Stored data
Segment Open

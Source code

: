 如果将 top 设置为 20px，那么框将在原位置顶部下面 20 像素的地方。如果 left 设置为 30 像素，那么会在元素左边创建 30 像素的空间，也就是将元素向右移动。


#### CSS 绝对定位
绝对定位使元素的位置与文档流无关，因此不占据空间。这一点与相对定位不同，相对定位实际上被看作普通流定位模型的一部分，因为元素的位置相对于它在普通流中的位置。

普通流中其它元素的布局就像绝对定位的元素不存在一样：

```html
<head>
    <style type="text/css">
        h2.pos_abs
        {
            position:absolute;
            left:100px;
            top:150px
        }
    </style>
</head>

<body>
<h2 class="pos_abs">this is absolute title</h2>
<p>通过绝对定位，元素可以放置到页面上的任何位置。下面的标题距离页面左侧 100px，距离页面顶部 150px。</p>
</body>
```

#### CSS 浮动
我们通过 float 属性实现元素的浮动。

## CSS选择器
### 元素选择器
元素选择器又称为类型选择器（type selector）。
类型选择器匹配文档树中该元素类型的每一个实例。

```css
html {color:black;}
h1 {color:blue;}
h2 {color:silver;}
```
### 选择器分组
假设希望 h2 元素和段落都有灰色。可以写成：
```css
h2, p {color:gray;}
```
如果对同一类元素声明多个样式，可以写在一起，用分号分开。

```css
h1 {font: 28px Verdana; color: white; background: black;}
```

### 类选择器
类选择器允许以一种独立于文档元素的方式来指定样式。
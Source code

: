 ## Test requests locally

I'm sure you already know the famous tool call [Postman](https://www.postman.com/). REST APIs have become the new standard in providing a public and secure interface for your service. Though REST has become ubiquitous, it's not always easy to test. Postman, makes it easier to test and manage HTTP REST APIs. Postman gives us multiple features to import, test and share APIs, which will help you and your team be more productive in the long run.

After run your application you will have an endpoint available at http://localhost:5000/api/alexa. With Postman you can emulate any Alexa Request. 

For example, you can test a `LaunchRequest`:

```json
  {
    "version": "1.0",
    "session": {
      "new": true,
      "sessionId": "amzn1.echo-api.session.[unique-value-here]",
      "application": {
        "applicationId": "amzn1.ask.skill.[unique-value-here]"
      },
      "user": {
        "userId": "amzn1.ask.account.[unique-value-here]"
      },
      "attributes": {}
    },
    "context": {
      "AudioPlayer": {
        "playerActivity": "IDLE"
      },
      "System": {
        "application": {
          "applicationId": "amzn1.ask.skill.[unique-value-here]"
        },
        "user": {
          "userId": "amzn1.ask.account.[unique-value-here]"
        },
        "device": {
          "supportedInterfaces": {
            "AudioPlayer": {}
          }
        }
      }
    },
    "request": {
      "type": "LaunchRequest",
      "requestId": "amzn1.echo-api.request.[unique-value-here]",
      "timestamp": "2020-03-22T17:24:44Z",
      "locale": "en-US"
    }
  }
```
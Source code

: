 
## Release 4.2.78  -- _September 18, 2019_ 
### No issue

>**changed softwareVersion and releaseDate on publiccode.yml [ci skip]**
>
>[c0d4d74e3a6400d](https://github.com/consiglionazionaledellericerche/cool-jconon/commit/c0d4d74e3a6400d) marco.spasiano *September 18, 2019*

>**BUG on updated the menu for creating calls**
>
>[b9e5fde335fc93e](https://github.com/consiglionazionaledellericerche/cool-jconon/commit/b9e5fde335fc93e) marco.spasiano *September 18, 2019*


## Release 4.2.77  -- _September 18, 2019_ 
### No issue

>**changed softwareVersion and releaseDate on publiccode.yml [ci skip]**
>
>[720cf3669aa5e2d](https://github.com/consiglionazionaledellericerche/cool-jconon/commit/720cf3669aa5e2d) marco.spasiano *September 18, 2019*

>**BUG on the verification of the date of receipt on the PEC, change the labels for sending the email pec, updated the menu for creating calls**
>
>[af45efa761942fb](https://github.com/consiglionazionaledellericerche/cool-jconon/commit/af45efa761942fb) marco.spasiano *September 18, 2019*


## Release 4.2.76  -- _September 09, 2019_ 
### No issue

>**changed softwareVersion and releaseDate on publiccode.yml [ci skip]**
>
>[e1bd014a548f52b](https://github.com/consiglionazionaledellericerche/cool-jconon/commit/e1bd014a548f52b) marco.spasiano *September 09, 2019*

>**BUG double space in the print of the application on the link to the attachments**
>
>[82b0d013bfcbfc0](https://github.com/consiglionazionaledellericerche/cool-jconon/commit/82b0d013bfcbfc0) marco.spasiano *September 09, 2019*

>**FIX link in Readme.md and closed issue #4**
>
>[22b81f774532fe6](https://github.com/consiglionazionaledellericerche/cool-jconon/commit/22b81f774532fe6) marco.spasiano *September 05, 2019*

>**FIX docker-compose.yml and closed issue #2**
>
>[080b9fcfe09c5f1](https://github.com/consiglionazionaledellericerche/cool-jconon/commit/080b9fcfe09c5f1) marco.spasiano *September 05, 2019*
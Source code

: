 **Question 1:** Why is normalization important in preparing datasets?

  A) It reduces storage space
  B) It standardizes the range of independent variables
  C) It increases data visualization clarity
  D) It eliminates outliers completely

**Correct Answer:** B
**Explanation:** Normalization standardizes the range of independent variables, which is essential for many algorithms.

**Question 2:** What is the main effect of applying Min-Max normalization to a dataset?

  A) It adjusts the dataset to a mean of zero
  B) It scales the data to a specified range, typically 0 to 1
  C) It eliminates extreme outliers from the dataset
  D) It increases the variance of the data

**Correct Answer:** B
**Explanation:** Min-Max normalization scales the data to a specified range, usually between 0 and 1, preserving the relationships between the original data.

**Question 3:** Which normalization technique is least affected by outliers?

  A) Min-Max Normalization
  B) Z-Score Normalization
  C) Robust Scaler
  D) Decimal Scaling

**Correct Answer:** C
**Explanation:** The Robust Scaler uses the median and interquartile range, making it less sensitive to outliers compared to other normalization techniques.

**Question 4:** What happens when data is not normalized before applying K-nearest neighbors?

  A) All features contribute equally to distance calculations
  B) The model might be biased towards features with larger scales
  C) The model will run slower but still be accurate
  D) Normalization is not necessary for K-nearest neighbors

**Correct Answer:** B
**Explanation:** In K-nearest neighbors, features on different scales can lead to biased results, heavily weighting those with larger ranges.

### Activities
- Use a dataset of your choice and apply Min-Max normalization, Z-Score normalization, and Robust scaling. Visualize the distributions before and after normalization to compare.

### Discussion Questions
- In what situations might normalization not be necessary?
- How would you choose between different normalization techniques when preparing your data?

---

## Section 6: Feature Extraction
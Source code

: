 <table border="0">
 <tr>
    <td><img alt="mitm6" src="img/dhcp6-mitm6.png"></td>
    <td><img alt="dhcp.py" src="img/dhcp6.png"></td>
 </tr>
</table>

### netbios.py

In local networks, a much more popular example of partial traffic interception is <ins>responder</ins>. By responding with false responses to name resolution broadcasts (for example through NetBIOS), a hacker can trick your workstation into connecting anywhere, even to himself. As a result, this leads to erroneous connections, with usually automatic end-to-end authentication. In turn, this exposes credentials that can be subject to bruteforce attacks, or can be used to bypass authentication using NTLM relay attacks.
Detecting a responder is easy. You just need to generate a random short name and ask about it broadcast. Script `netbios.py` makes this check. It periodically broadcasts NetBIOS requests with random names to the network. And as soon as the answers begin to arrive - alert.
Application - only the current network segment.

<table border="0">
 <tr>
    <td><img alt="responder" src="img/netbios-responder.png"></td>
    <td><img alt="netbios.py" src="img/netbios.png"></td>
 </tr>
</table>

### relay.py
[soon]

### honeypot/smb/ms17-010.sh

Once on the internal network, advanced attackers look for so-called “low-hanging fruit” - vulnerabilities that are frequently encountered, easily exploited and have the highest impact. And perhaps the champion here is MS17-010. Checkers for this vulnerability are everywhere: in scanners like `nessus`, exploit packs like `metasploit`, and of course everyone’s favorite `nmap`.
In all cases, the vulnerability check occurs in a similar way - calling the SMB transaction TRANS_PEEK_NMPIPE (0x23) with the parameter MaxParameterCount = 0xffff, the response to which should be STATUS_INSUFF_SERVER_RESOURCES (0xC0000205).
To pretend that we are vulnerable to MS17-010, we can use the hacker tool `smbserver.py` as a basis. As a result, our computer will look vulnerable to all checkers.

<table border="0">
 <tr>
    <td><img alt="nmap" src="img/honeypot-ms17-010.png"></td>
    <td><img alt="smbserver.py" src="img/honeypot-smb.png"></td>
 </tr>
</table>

Segment Closed

### What to produce:
Working down from the line that contains "In all cases, the", retype each line exactly through the last line of the data, and give nothing else.

### Answer:
In all cases, the vulnerability check occurs in a similar way - calling the SMB transaction TRANS_PEEK_NMPIPE (0x23) with the parameter MaxParameterCount = 0xffff, the response to which should be STATUS_INSUFF_SERVER_RESOURCES (0xC0000205).
To pretend that we are vulnerable to MS17-010, we can use the hacker tool `smbserver.py` as a basis. As a result, our computer will look vulnerable to all checkers.

<table border="0">
 <tr>
    <td><img alt="nmap" src="img/honeypot-ms17-010.png"></td>
    <td><img alt="smbserver.py" src="img/honeypot-smb.png"></td>
 </tr>
</table>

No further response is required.